The potent relaxant effect of resveratrol in rat corpus cavernosum and its underlying mechanisms

Abstract

The aim of this study was to evaluate the relaxant effect of resveratrol (RVT), one of the most commonly employed dietary polyphenols, in rat corpus cavernosum, and to further investigate the contribution of possible underlying mechanisms. Strips of corpus cavernosum were used in organ baths for isometric tension studies. RVT (10(-6)-10(-4) M) produced concentration-dependent relaxation responses in rat corpus cavernosum precontracted by phenylephrine. The relaxant responses to RVT partially, but significantly inhibited by removal of endothelium.

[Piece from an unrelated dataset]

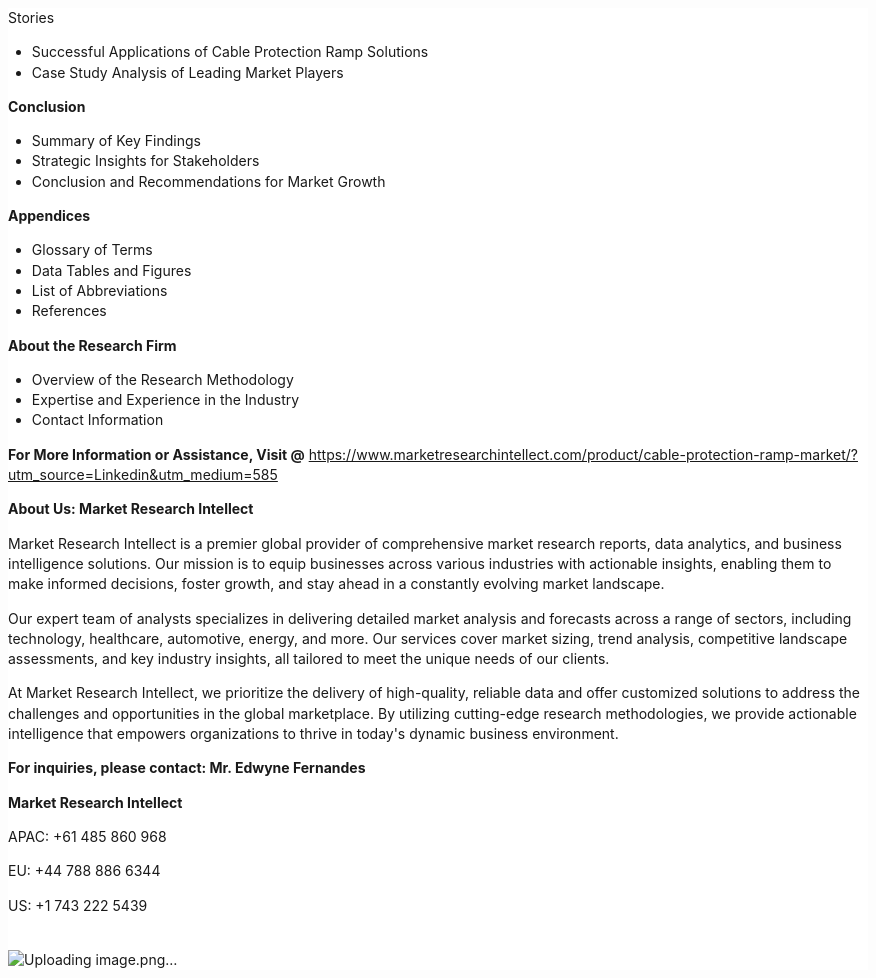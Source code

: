 Stories</strong></p><ul><li>Successful Applications of Cable Protection Ramp Solutions</li><li>Case Study Analysis of Leading Market Players</li></ul><p><strong>Conclusion</strong></p><ul><li>Summary of Key Findings</li><li>Strategic Insights for Stakeholders</li><li>Conclusion and Recommendations for Market Growth</li></ul><p><strong>Appendices</strong></p><ul><li>Glossary of Terms</li><li>Data Tables and Figures</li><li>List of Abbreviations</li><li>References</li></ul><p><strong>About the Research Firm</strong></p><ul><li>Overview of the Research Methodology</li><li>Expertise and Experience in the Industry</li><li>Contact Information</li></ul></div><div class="article-main__content" data-test-id="publishing-text-block"><p><span class="font-[700]"><strong>For More Information or Assistance, Visit @</strong>&nbsp;<a href="https://www.marketresearchintellect.com/product/cable-protection-ramp-market/?utm_source=Linkedin&utm_medium=585">https://www.marketresearchintellect.com/product/cable-protection-ramp-market/?utm_source=Linkedin&utm_medium=585</a></span></p><p><strong>About Us: Market Research Intellect</strong></p><p>Market Research Intellect is a premier global provider of comprehensive market research reports, data analytics, and business intelligence solutions. Our mission is to equip businesses across various industries with actionable insights, enabling them to make informed decisions, foster growth, and stay ahead in a constantly evolving market landscape.</p><p>Our expert team of analysts specializes in delivering detailed market analysis and forecasts across a range of sectors, including technology, healthcare, automotive, energy, and more. Our services cover market sizing, trend analysis, competitive landscape assessments, and key industry insights, all tailored to meet the unique needs of our clients.</p><p>At Market Research Intellect, we prioritize the delivery of high-quality, reliable data and offer customized solutions to address the challenges and opportunities in the global marketplace. By utilizing cutting-edge research methodologies, we provide actionable intelligence that empowers organizations to thrive in today's dynamic business environment.</p><p><strong>For inquiries, please contact: Mr. Edwyne Fernandes</strong></p><p><strong>Market Research Intellect</strong></p><p>APAC: +61 485 860 968</p><p>EU: +44 788 886 6344</p><p>US: +1 743 222 5439</p></div><div class="article-main__content" data-test-id="publishing-text-block">&nbsp;</div>
![Uploading image.png…]()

Nitric oxide (NO) synthase (NOS) blocker N-nitro-L-arginine methyl ester (L-NAME, 10(-4) M) or soluble guanylate cyclase inhibitor 1H-[1,2,4]oxadiazolo[4,3-a]quinoxalin-1-one (ODQ, 10(-5) M) caused a significant inhibition on relaxation response to RVT, whereas cyclooxygenase inhibitor indomethacin (10(-5) M) did not significantly alter relaxant responses of corpus cavernosum strips to RVT. Corpus cavernosum contractions induced by stepwise addition to Ca2+ to high KCl solution with no Ca2+ were significantly inhibited by RVT incubation. The treatment of corpus cavernosum tissues with non-specific potassium channel inhibitor tetraethylammonium (TEA, 10(-2) M) did also significantly affect the relaxant activity of RVT. Otherwise, the relaxation response of corpus cavernosum induced by the phosphodiesterase-5 inhibitor sildenafil increased significantly in the group pretreated with 10(-5) M RVT. These results demonstrated that RVT has a potent relaxant effect on rat corpus cavernosum via endothelium-dependent and -independent mechanisms. Endothelium-dependent relaxation of corpus cavernosum to RVT is thought to be mediated primarily through NO/cGMP signaling pathway, and possibly an additional mechanism, endothelium-dependent hyperpolarization factor (EDHF). The residual endothelium-independent corpus cavernosum relaxation induced by RVT is uncertain but seems to depend on the interactions of RVT with Ca2+ entry mechanism from the extracellular space and also other undefined direct effects in this tissue.